In Baghdad, the US military was probing reports that another of its helicopters had gone down near Taji, north of the Iraqi capital.
If confirmed, it would be the third US military helicopter lost in two weeks. A private US security chopper also crashed in Baghdad on Jan. 22.
In the central Iraqi city of Najaf, "the curfew imposed overnight has been extended and includes the entire region around Najaf including Kufa, northeast of the holy city," police said.
Najaf provincial spokesman Ahmad Duaibel said: "Authorities took this decision after receiving information that armed groups planned to launch attacks against the city."
On Sunday, Iraqi and US forces fought members of a Shiite sect north of Najaf, killing more than 250 "Soldiers of Heaven," wounding more than 200 and arresting almost 300 by the time fighting ended early on Monday, a defense ministry spokesman said.

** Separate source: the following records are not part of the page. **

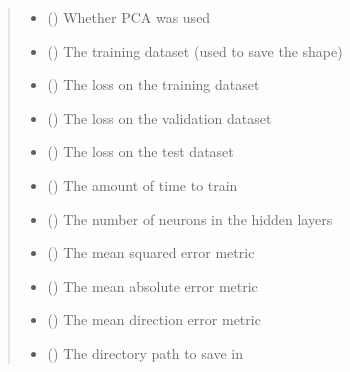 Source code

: \documentclass[letterpaper,10pt,english]{sphinxmanual}
\begin{document}
\begin{fulllineitems}
\begin{quote}
\begin{description}
\begin{itemize}
\item {} 
 () \textendash{} Whether PCA was used

\item {} 
 () \textendash{} The training dataset (used to save the shape)

\item {} 
 () \textendash{} The loss on the training dataset

\item {} 
 () \textendash{} The loss on the validation dataset

\item {} 
 () \textendash{} The loss on the test dataset

\item {} 
 () \textendash{} The amount of time to train

\item {} 
 () \textendash{} The number of neurons in the hidden layers

\item {} 
 () \textendash{} The mean squared error metric

\item {} 
 () \textendash{} The mean absolute error metric

\item {} 
 () \textendash{} The mean direction error metric

\item {} 
 () \textendash{} The directory path to save in

\end{itemize}

\end{description}\end{quote}

\end{fulllineitems}
\end{document}
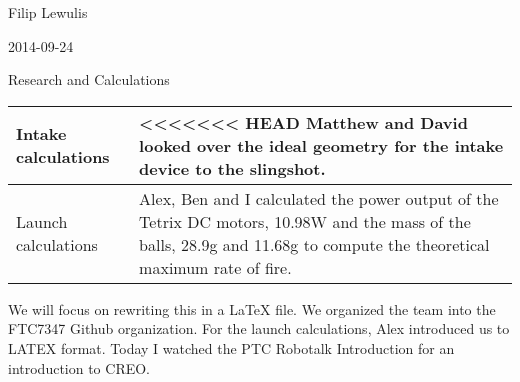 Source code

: Filip Lewulis

2014-09-24

Research and Calculations

\begin{tabular}{|p{5cm}|p{5cm}}
  \hline
Intake calculations
  &
<<<<<<< HEAD
Matthew and David looked over the ideal geometry for the intake device to the slingshot.
\\
\hline
Launch calculations
  &
Alex, Ben and I calculated the power output of the Tetrix DC motors, 10.98W and the mass of the balls, 28.9g and 11.68g to compute the theoretical maximum rate of fire.
\\
  \hline
\end{tabular}
We will focus on rewriting this in a LaTeX file.
We organized the team into the FTC7347 Github organization. For the launch calculations,
Alex introduced us to LATEX format. Today I watched the PTC Robotalk Introduction for
an introduction to CREO.
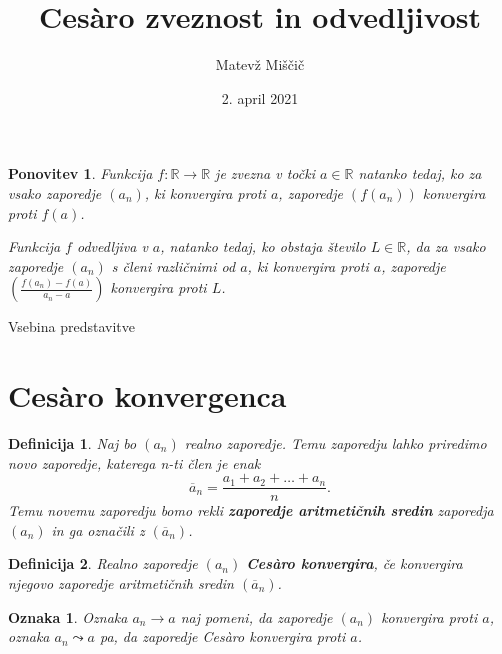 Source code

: \documentclass[10pt,hyperref={unicode}]{beamer}
\title{Ces\`{a}ro zveznost in odvedljivost}
\author{Matevž Miščič}
\date{2. april 2021}
\newtheorem{definicija}{Definicija}
\newtheorem{ponovitev}{Ponovitev}
\newtheorem{oznaka}{Oznaka}
\begin{document}
    
\begin{frame}
    \titlepage
\end{frame}

\begin{frame}
    \begin{ponovitev}
        Funkcija $f: \mathbb{R} \rightarrow \mathbb{R}$ je zvezna v točki $a \in \mathbb{R}$ natanko tedaj, ko za vsako zaporedje $(a_n)$, ki konvergira proti $a$, zaporedje $(f(a_n))$ konvergira proti $f(a)$.
        \pause
        
        \medskip
        Funkcija $f$ odvedljiva v $a$, natanko tedaj, ko obstaja število $L \in \mathbb{R}$, da za vsako zaporedje $(a_n)$ s členi različnimi od $a$, ki konvergira proti $a$, zaporedje $\left(\frac{f(a_n)-f(a)}{a_n-a}\right)$ konvergira proti $L$.
    \end{ponovitev}
\end{frame}

\begin{frame}{Vsebina predstavitve}
    \tableofcontents
\end{frame}



\section{Ces\`{a}ro konvergenca}

\begin{frame}
    \begin{definicija}
        Naj bo $(a_n)$ realno zaporedje. Temu zaporedju lahko priredimo novo zaporedje, katerega n-ti člen je enak 
        $$\overline{a}_n = \frac{a_1+a_2+\ldots+a_n}{n}.$$ 
        Temu novemu zaporedju bomo rekli \textbf{zaporedje aritmetičnih sredin} zaporedja $(a_n)$ in ga označili z $(\overline{a}_n)$.
    \end{definicija}
    \pause
    \begin{definicija}
        Realno zaporedje $(a_n)$ \textbf{Ces\`{a}ro konvergira}, če konvergira njegovo zaporedje aritmetičnih sredin $(\overline{a}_n)$.
    \end{definicija}
    \pause
    \begin{oznaka}
        Oznaka $a_n \rightarrow a$ naj pomeni, da zaporedje $(a_n)$ konvergira proti $a$, oznaka $a_n \leadsto a$ pa, da zaporedje Ces\`{a}ro konvergira proti $a$. 
    \end{oznaka}
\end{frame}
\end{document}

Officials said earlier this week that the well-armed militia and its cult leader planned to attack senior Shiite clerics in Najaf and occupy holy sites there.

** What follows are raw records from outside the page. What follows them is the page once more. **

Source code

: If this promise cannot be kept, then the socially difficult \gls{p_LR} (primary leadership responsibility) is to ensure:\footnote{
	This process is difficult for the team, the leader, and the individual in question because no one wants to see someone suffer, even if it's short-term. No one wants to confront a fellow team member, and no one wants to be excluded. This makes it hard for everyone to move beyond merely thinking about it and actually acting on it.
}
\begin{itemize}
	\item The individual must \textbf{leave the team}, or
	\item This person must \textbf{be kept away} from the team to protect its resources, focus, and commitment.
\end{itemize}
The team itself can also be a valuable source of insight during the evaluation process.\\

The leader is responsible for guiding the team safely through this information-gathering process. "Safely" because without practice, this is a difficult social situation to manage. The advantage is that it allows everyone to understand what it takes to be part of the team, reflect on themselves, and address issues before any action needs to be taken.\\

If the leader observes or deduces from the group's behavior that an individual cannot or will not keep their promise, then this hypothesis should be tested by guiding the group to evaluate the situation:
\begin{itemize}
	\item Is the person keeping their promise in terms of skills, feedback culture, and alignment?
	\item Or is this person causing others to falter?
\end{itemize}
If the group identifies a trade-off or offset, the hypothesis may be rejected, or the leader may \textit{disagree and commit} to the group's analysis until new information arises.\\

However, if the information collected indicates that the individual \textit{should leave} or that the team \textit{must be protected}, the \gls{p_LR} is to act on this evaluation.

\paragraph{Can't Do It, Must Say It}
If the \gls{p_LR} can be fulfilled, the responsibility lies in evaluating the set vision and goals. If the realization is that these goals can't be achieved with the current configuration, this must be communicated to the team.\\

In Baghdad, US Lieutenant Colonel Josslyn Aberle said yesterday that the military was checking reports of another helicopter crash.

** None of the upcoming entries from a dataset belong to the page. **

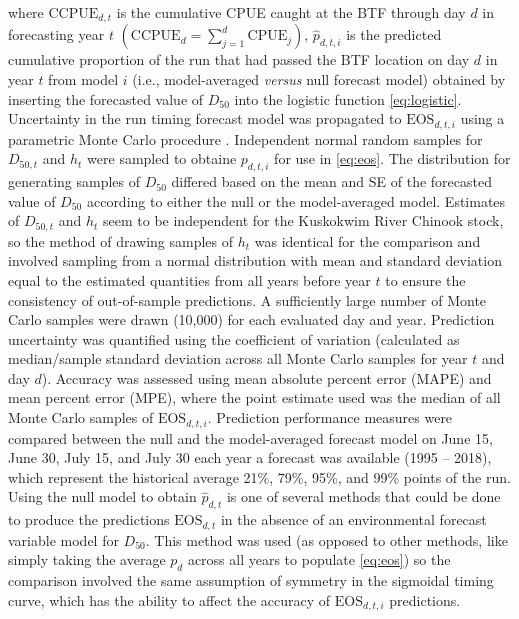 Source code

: \documentclass[12pt,]{book}
\theoremstyle{definition}
\theoremstyle{definition}
\theoremstyle{definition}
\theoremstyle{remark}
\begin{document}
\noindent
where \(\text{CCPUE}_{d,t}\) is the cumulative CPUE caught at the BTF
through day \(d\) in forecasting year \(t\)
\(\left(\text{CCPUE}_d = \sum_{j=1}^{d} \text{CPUE}_j \right)\),
\(\hat{p}_{d,t,i}\) is the predicted cumulative proportion of the run
that had passed the BTF location on day \(d\) in year \(t\) from model
\(i\) (i.e., model-averaged \emph{versus} null forecast model) obtained
by inserting the forecasted value of \(D_{50}\) into the logistic
function \eqref{eq:logistic}. Uncertainty in the run timing forecast model
was propagated to \(\text{EOS}_{d,t,i}\) using a parametric Monte Carlo
procedure \citep{bolker-2008}. Independent normal random samples for
\(D_{50,t}\) and \(h_t\) were sampled to obtaine \(p_{d,t,i}\) for use
in \eqref{eq:eos}. The distribution for generating samples of \(D_{50}\)
differed based on the mean and SE of the forecasted value of \(D_{50}\)
according to either the null or the model-averaged model. Estimates of
\(D_{50,t}\) and \(h_t\) seem to be independent for the Kuskokwim River
Chinook stock, so the method of drawing samples of \(h_t\) was identical
for the comparison and involved sampling from a normal distribution with
mean and standard deviation equal to the estimated quantities from all
years before year \(t\) to ensure the consistency of out-of-sample
predictions. A sufficiently large number of Monte Carlo samples were
drawn (10,000) for each evaluated day and year. Prediction uncertainty
was quantified using the coefficient of variation (calculated as
median/sample standard deviation across all Monte Carlo samples for year
\(t\) and day \(d\)). Accuracy was assessed using mean absolute percent
error (MAPE) and mean percent error (MPE), where the point estimate used
was the median of all Monte Carlo samples of \(\text{EOS}_{d,t,i}\).
Prediction performance measures were compared between the null and the
model-averaged forecast model on June 15, June 30, July 15, and July 30
each year a forecast was available (1995 -- 2018), which represent the
historical average 21\%, 79\%, 95\%, and 99\% points of the run. Using
the null model to obtain \(\hat{p}_{d,t}\) is one of several methods
that could be done to produce the predictions \(\text{EOS}_{d,t}\) in
the absence of an environmental forecast variable model for \(D_{50}\).
This method was used (as opposed to other methods, like simply taking
the average \(p_d\) across all years to populate \eqref{eq:eos}) so the
comparison involved the same assumption of symmetry in the sigmoidal
timing curve, which has the ability to affect the accuracy of
\(\text{EOS}_{d,t,i}\) predictions.
\end{document}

"We're looking into reports of a helicopter going down north of Baghdad at this time," she said.
An Iraqi army source reported that soldiers saw the US aircraft fall to the earth near the sprawling US military base in Taji.
"We don't know the reasons for the crash, nor its exact site because the US army has sealed off the area," the source said.
On Jan. 20, a Black Hawk helicopter crashed northeast of Baghdad, killing 12 troops, and a US attack helicopter went down on Sunday north of Najaf during the battle with Shiite militiamen, killing its two-man crew.
At least 86 people died in Iraq on Thursday as security officials reported that bitter sectarian attacks had claimed the lives of nearly 2,000 civilians throughout the country last month.
Two suicide bombers killed 73 people and wounded 163 on Thursday when they targeted the center of Hilla, the predominantly Shiite capital of Babil province south of Baghdad, security and medical sources said.
The initial blast sent a panicked crowd fleeing in the direction of the second bomber, who then blew himself up, police officer Kazem al-Shamari said.
Also on Thursday in southern Iraq, a mass grave containing the remains of 200 to 250 people -- probably Kurds -- was discovered near the border with Saudi Arabia, a provincial official said.
Amin Mohammed Amin said the grave was found west of the town of Salman, less than 1km from a former detention camp, thanks to reports from inhabitants of the mainly deserted region.
The grave extended over more than 200m2 and included the bodies of men, women and children in Kurdish clothing, he added.
In Washington, a report concluded on Thursday that US President George W. Bush's plan to send 21,500 troops to help stem sectarian bloodshed could result in an increased US force of up to 48,000 soldiers.
The Congressional Budget Office said that when non-combat support troops were included, the real number of additional troops deployed in Iraq could reach 35,000 to 48,000.
General George C. Casey, the outgoing US commander in Iraq, said Baghdad could be secured with three fewer US brigades than foreseen.
Casey also defended his past reluctance to call for reinforcements even as sectarian violence spread.
The US military reported the death of one more soldier on Thursday in a road accident in northern Iraq, which takes US losses since the March 2003 invasion to 3,081.